Albany Day

By Wing Yao (China)

When I saw the ‘Albany Day,’ announcement, I thought that would be a simple trip. We would take a bus to that place and go around the building. But after the Albany trip, I felt it was amazing. This trip allowed me to know more about the American political system and democracy.

There is a big difference between this visit and a visit to the Chinese government departments. I remember when I went to visit the Chinese government offices, two soldiers stood in front of the door to protect the government. I waited in the gate chamber to show my ID and to register. Only after I got the approval of the officer, was I allowed to enter the government office.

Albany offices are open, anybody could enter on Tuesday. When I entered the Albany building, I felt freedom. The building had tour information, McDonald’s, and pizza. The people were very nice. I even wondered, did I just enter a government building?

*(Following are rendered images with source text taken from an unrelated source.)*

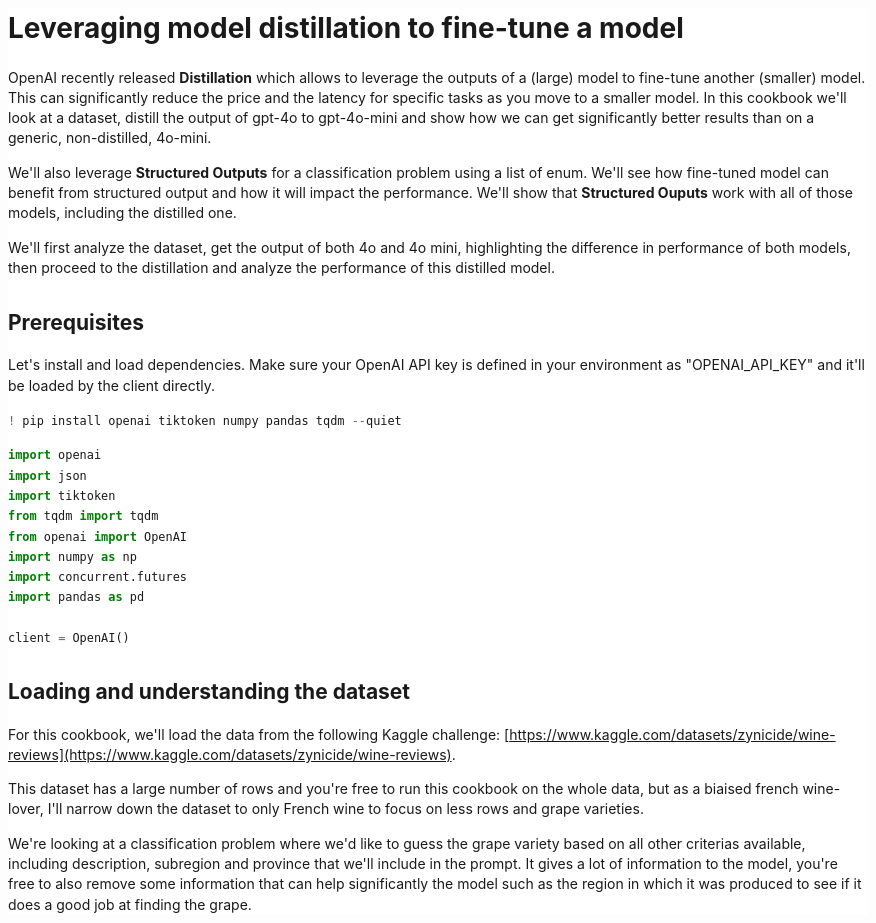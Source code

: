 # Leveraging model distillation to fine-tune a model

OpenAI recently released **Distillation** which allows to leverage the outputs of a (large) model to fine-tune another (smaller) model. This can significantly reduce the price and the latency for specific tasks as you move to a smaller model. In this cookbook we'll look at a dataset, distill the output of gpt-4o to gpt-4o-mini and show how we can get significantly better results than on a generic, non-distilled, 4o-mini.

We'll also leverage **Structured Outputs** for a classification problem using a list of enum. We'll see how fine-tuned model can benefit from structured output and how it will impact the performance. We'll show that **Structured Ouputs** work with all of those models, including the distilled one.

We'll first analyze the dataset, get the output of both 4o and 4o mini, highlighting the difference in performance of both models, then proceed to the distillation and analyze the performance of this distilled model.

## Prerequisites

Let's install and load dependencies.
Make sure your OpenAI API key is defined in your environment as "OPENAI_API_KEY" and it'll be loaded by the client directly.


```python
! pip install openai tiktoken numpy pandas tqdm --quiet
```


```python
import openai
import json
import tiktoken
from tqdm import tqdm
from openai import OpenAI
import numpy as np
import concurrent.futures
import pandas as pd

client = OpenAI()
```

## Loading and understanding the dataset

For this cookbook, we'll load the data from the following Kaggle challenge: [https://www.kaggle.com/datasets/zynicide/wine-reviews](https://www.kaggle.com/datasets/zynicide/wine-reviews).

This dataset has a large number of rows and you're free to run this cookbook on the whole data, but as a biaised french wine-lover, I'll narrow down the dataset to only French wine to focus on less rows and grape varieties.

We're looking at a classification problem where we'd like to guess the grape variety based on all other criterias available, including description, subregion and province that we'll include in the prompt. It gives a lot of information to the model, you're free to also remove some information that can help significantly the model such as the region in which it was produced to see if it does a good job at finding the grape.
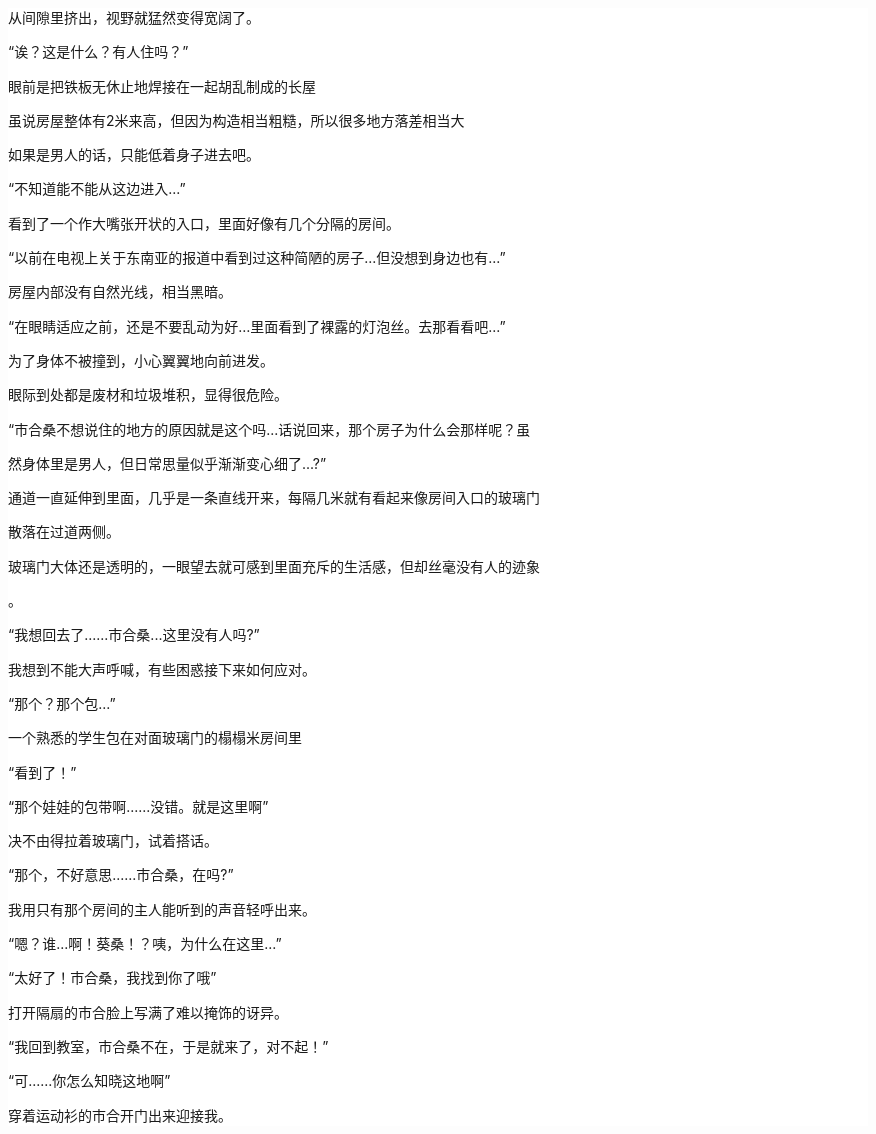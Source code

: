 从间隙里挤出，视野就猛然变得宽阔了。

“诶？这是什么？有人住吗？”

眼前是把铁板无休止地焊接在一起胡乱制成的长屋

虽说房屋整体有2米来高，但因为构造相当粗糙，所以很多地方落差相当大

如果是男人的话，只能低着身子进去吧。

“不知道能不能从这边进入...”

看到了一个作大嘴张开状的入口，里面好像有几个分隔的房间。

“以前在电视上关于东南亚的报道中看到过这种简陋的房子...但没想到身边也有...”

房屋内部没有自然光线，相当黑暗。

“在眼睛适应之前，还是不要乱动为好…里面看到了裸露的灯泡丝。去那看看吧...”

为了身体不被撞到，小心翼翼地向前进发。

眼际到处都是废材和垃圾堆积，显得很危险。

“市合桑不想说住的地方的原因就是这个吗...话说回来，那个房子为什么会那样呢？虽

然身体里是男人，但日常思量似乎渐渐变心细了...?”

通道一直延伸到里面，几乎是一条直线开来，每隔几米就有看起来像房间入口的玻璃门

散落在过道两侧。

玻璃门大体还是透明的，一眼望去就可感到里面充斥的生活感，但却丝毫没有人的迹象

。

“我想回去了......市合桑...这里没有人吗?”

我想到不能大声呼喊，有些困惑接下来如何应对。

“那个？那个包...”

一个熟悉的学生包在对面玻璃门的榻榻米房间里

“看到了！”

“那个娃娃的包带啊......没错。就是这里啊”

决不由得拉着玻璃门，试着搭话。

“那个，不好意思......市合桑，在吗?”

我用只有那个房间的主人能听到的声音轻呼出来。

“嗯？谁...啊！葵桑！？咦，为什么在这里...”

“太好了！市合桑，我找到你了哦”

打开隔扇的市合脸上写满了难以掩饰的讶异。

“我回到教室，市合桑不在，于是就来了，对不起！”

“可......你怎么知晓这地啊”

穿着运动衫的市合开门出来迎接我。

We joined a meeting with a Senator. In the beginning, I was nervous because I thought the Senator was serious and a little cold. When I passed the security gate and went to the fifth floor, there were many senators’ offices. We had appointments with Kate Glazer, director of legislative affairs, who communicated with us about ESL classes and education issues. Because of the budget cuts, many ESL classes were cancelled and immigrants had to pay for the classes. If new immigrants lose the opportunity to learn English, it will be hard to adapt to their new life in New York. Kate was very nice, she understood my situation and wrote down our questions. I felt respected and equal in the conversation.

We toured the Albany building with our tour guide, George, a capitol interpreter. He had been working in Albany for 30 years and we were lucky to meet him. We went to the main building which has a long history. The walls were made of marble and some sculptures were carved into the marble. It was classic and beautiful. The building had over 100 years of history. George told me, “America has three levels in its political system. The first level is the federal government; the capital and Congress are in Washington, D.C., and the president is Obama. The second level is the state government. For example, the capital of New York State is Albany. The Senators come to Albany from different cities of New York State. The third level is local government; New York City’s mayor is Michael Bloomberg.” Then I asked a question, “Who is Bloomberg’s boss?” Actually, I wanted to know the name of the state governor, but George said, “You, me, and the people.” I was surprised; the feedback was beyond my expectations. Now I really understood what the power of the people meant and that America is an open and democratic country.

I was proud of my Albany trip and impressed by the American political system. It reminded me of the famous speech by Abraham Lincoln, ‘government of the people, by the people, for the people.’